Pois bem. Além de sutis ações de dominação (é bom dá uma olhada no que vem acontecendo na educação da cidade) e de usurpação do debate político com homenagens a pessoas que professam a sua mesma fé e da proliferação de reconhecimento de entidades religiosas (ortodoxas , claro) como de “utilidade pública”, há mais coisas acontecendo em Mossoró e que quem sabe finge que não vê e que vê acreditam que não há mal nenhum nisso.
E assim, de pouco a pouco, de déu em déu, a cidade vai se tornando uma teocracia.
Não sem razão, mesmo num Estado laico, o dinheiro do povo é utilizado para patrocinar um evento gospel. Sob os aplausos dos hipócritas e a leniência dos fiscais da lei.
O “festival” começou com dois dias de proselitismo religioso. Sem pretexto nenhum. Talvez apenas o fato de o prefeito ser da mesma religião que os cantores.

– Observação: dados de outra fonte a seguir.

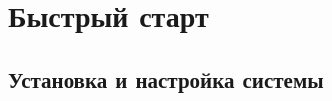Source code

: \documentclass[a4paper,11pt]{book}
\begin{document}
	


\frontmatter



	\cleardoublepage
	\begingroup
	\small
	\normalbaselines \setlength{\medskipamount}{3pt plus 1pt minus 1pt}
	\setcounter{tocdepth}{2}\thispagestyle{empty}\tableofcontents
	\endgroup


	


\mainmatter

	\part{Быстрый старт}


	\chapter{Установка и настройка системы}\label{CH:Setup}
\end{document}
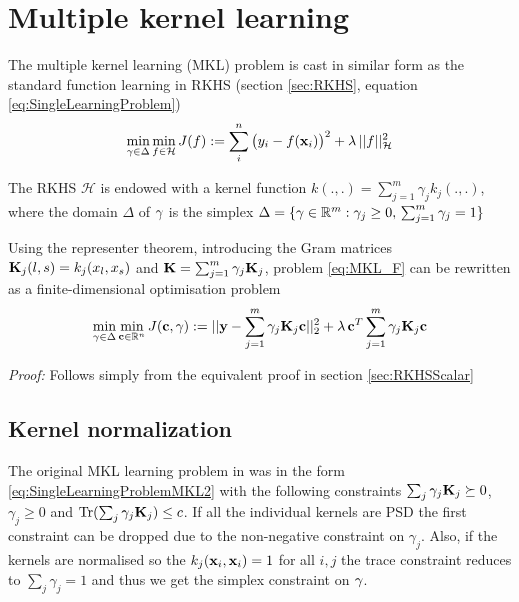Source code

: 
\clearpage

\section{Multiple kernel learning}\label{sec:MKL}

The multiple kernel learning (MKL) problem is cast in similar form as the standard function learning in RKHS (section \ref{sec:RKHS}, equation \eqref{eq:SingleLearningProblem})
\begin{equation}\label{eq:MKL_F}
 \min_{\gamma \in \Delta} \min_{f \in \mathcal{H}} J(f) := \sum_i^n \big( y_i - f(\mathbf{x}_i) \big)^2 + \lambda \, ||f||_\mathcal{H}^2
\end{equation}

The RKHS $\mathcal{H}$ is endowed with a kernel function $k(.,.) = \sum_{j=1}^m \gamma_j k_j(.,.)$, where the domain $\Delta$ of $\mathbf{\gamma}$ is the simplex $\Delta = \{ \mathbf{\gamma} \in \mathbb{R}^m:  \gamma_j \geq 0, \, \sum_{j=1}^m \gamma_j = 1\}$

Using the representer theorem, introducing the Gram matrices $\mathbf{K}_j(l,s) = k_j(x_l,x_s)$ and $\mathbf{K} = \sum_{j=1}^m \gamma_j \mathbf{K}_j$, problem \eqref{eq:MKL_F} can be rewritten as a finite-dimensional optimisation problem
\begin{equation}\label{eq:MKL_K}
\min_{\gamma \in \Delta} \min_{\mathbf{c} \in \mathbb{R}^n} J(\mathbf{c},\mathbf{\gamma}):= ||\mathbf{y} - \sum_{j=1}^m \gamma_j \mathbf{K}_j \mathbf{c}||_2^2 +
\lambda \, \mathbf{c}^T \sum_{j=1}^m \gamma_j \mathbf{K}_j \mathbf{c} 
\end{equation}

\begin{small}
\emph{Proof:} Follows simply from the equivalent proof in section \ref{sec:RKHSScalar}
\end{small}


\subsection{Kernel normalization}
The original MKL learning problem in \cite{Lanckriet2004} was in the form \eqref{eq:SingleLearningProblemMKL2} with the following constraints $\sum_j \gamma_j \mathbf{K}_j \succeq 0$, $\gamma_j \geq 0$ and $\operatorname*{Tr} (\sum_j \gamma_j \mathbf{K}_j ) \leq c$.
If all the individual kernels are PSD the first constraint can be dropped due to the non-negative constraint on $\gamma_j$.
Also, if the kernels are normalised so the $k_j(\mathbf{x}_i,\mathbf{x}_i)=1$ for all $i,j$ the trace constraint reduces to $\sum_j \gamma_j = 1$ and thus we get the simplex constraint on $\mathbf{\gamma}$.

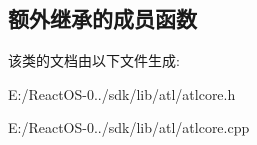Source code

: \subsection*{额外继承的成员函数}


该类的文档由以下文件生成\+:\begin{DoxyCompactItemize}
\item 
E\+:/\+React\+O\+S-\/0../sdk/lib/atl/atlcore.\+h\item 
E\+:/\+React\+O\+S-\/0../sdk/lib/atl/atlcore.\+cpp\end{DoxyCompactItemize}

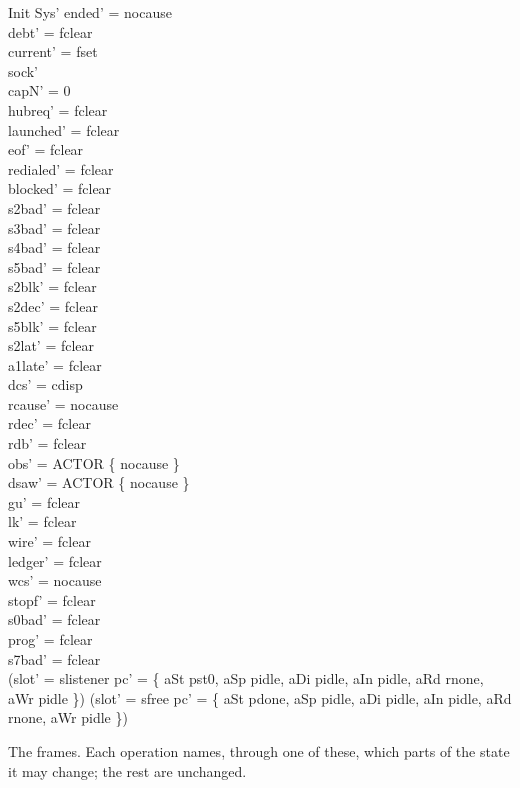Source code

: \documentclass[a4paper,10pt,fleqn]{article}
\begin{document}
\begin{schema}{Init}
  Sys'
\where
  ended' = nocause \\
  debt' = fclear \\
  current' = fset \\
  sock'   \\
  capN' = 0 \\
  hubreq' = fclear \\
  launched' = fclear \\
  eof' = fclear \\
  redialed' = fclear \\
  blocked' = fclear \\
  s2bad' = fclear \\
  s3bad' = fclear \\
  s4bad' = fclear \\
  s5bad' = fclear \\
  s2blk' = fclear \\
  s2dec' = fclear \\
  s5blk' = fclear \\
  s2lat' = fclear \\
  a1late' = fclear \\
  dcs' = cdisp \\
  rcause' = nocause \\
  rdec' = fclear \\
  rdb' = fclear \\
  obs' = ACTOR \cross \{ nocause \} \\
  dsaw' = ACTOR \cross \{ nocause \} \\
  gu' = fclear \\
  lk' = fclear \\
  wire' = fclear \\
  ledger' = fclear \\
  wcs' = nocause \\
  stopf' = fclear \\
  s0bad' = fclear \\
  prog' = fclear \\
  s7bad' = fclear \\
  (slot' = slistener \land pc' = \{ aSt \mapsto pst0, aSp \mapsto pidle,
    aDi \mapsto pidle, aIn \mapsto pidle, aRd \mapsto rnone, aWr \mapsto pidle \}) \lor
  (slot' = sfree \land pc' = \{ aSt \mapsto pdone, aSp \mapsto pidle,
    aDi \mapsto pidle, aIn \mapsto pidle, aRd \mapsto rnone, aWr \mapsto pidle \})
\end{schema}

The frames.  Each operation names, through one of these, which parts of the
state it may change; the rest are unchanged.
\end{document}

Esse ano serão cinco dias. E não sem razão, logo após o Mossoró Cidade Junina (MCJ). A intenção é claro, é separar os “santos” dos “pecadores”. A velha tática do “nós” contra “eles”. Os que gostam de cultura (embora o investimento nela, no MCJ é quase nada em comparação ao que foi pago aos sertanejos bolsonarista, inclusive alguns que se dizem crentes) tiveram quase todo o mês de junho para se esbaldar, portanto, cinco dias de louvor – bradam os fariseus do nosso tempo – não são quase nada.
O que os falsos moralistas defensores do indefensável não dizem com a honestidade que deveriam (isso parece ser demais para essa galera) é que festival gospel não é cultura. É religião (talvez nisso eles concordem) e, assim sendo, dinheiro do contribuinte não pode ser utilizado para proselitismo religioso. De religião nenhuma. Ou talvez pudesse, se o evento respeitasse todos os credos, todas as matizes religiosas.
A gestão Allyson Bezerra já patrocinou algum evento espírita? Já destinou dinheiro para festival de música de religiões de matizes afro? Já bancou eventos de músicas católicas? Ou hindu? Ou de qualquer outra religião que não seja a mesma que ele professa?
Se não o tiver feito, o festival de música gospel é tudo, menos algo para celebrar a diversidade religiosa. Porque um evento patrocinado com dinheiro público que não aceita todos os credos é violência. E, claro, ilegalidade prevista na Constituição Federal. Né isso, Ministério Público?